#### Material for this task ####

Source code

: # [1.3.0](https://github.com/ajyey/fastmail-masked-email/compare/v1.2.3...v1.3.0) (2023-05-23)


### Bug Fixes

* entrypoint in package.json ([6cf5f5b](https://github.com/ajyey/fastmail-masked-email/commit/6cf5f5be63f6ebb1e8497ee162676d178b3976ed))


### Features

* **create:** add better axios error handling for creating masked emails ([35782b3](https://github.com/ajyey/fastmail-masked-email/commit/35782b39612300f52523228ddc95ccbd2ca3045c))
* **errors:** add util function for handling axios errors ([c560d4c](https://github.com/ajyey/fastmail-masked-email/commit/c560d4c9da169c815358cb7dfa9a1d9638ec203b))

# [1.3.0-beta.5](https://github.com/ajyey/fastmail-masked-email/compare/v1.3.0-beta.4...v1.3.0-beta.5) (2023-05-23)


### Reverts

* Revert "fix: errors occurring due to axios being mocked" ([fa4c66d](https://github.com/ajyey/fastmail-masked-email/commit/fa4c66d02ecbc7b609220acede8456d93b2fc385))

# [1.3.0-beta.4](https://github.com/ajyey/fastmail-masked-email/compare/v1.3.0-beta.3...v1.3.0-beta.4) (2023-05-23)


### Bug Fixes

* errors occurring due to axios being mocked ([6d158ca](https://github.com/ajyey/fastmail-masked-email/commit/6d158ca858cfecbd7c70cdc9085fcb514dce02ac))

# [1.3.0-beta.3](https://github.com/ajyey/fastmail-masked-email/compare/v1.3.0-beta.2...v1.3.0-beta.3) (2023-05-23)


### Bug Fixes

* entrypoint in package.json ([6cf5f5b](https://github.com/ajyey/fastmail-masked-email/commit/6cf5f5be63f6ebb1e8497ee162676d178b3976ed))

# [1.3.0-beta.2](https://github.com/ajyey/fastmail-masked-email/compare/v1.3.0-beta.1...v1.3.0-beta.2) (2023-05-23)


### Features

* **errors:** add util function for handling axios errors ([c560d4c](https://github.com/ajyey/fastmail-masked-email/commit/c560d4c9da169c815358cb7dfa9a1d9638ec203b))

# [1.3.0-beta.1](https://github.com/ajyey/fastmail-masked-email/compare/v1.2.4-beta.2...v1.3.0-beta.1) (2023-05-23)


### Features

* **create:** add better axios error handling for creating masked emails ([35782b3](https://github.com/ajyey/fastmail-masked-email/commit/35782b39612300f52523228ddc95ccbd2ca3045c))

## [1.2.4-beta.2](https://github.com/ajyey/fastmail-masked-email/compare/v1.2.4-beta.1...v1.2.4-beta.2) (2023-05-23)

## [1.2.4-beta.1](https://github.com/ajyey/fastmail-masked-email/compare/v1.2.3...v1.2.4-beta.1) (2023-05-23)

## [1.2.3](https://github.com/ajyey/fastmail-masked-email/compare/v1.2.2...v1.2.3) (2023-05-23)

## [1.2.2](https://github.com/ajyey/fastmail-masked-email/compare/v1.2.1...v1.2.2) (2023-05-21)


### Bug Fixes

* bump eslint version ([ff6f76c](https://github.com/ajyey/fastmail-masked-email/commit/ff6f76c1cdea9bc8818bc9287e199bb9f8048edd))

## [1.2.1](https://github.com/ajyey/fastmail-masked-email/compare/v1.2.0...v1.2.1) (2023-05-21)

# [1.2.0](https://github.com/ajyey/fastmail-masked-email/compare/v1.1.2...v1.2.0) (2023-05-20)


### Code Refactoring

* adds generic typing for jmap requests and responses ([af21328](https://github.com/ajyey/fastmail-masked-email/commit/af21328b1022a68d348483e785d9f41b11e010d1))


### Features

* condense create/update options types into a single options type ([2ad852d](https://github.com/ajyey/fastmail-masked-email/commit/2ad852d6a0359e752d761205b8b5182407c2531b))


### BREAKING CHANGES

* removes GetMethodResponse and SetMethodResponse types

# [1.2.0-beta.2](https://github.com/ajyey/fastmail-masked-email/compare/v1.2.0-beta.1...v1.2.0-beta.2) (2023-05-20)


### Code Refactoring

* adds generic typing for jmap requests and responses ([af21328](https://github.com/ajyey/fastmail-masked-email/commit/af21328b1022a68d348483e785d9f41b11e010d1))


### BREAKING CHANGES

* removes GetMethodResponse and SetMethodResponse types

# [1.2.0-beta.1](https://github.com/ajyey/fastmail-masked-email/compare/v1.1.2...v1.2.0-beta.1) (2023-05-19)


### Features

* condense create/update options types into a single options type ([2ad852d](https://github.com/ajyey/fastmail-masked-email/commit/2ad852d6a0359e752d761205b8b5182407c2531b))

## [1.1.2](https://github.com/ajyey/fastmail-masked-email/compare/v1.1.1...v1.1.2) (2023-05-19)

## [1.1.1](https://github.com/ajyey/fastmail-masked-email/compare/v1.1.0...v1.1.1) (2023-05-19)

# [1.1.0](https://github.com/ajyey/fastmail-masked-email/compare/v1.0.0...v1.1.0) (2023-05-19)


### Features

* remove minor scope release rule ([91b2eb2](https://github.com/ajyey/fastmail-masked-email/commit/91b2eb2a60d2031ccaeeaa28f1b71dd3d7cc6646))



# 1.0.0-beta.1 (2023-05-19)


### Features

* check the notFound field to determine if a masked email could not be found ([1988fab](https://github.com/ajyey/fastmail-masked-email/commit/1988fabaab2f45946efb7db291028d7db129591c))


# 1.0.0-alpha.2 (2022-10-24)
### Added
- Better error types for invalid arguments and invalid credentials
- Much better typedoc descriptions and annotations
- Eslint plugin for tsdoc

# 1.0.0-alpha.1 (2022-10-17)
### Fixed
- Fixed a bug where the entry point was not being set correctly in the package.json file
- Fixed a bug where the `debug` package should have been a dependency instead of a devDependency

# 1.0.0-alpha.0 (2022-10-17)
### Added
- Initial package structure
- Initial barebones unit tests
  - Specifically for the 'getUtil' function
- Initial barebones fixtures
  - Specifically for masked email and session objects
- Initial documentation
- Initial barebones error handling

####

Work instructions —
Please copy each line of the records above that holds the word "barebones".

Your response —
- Initial barebones unit tests
- Initial barebones fixtures
- Initial barebones error handling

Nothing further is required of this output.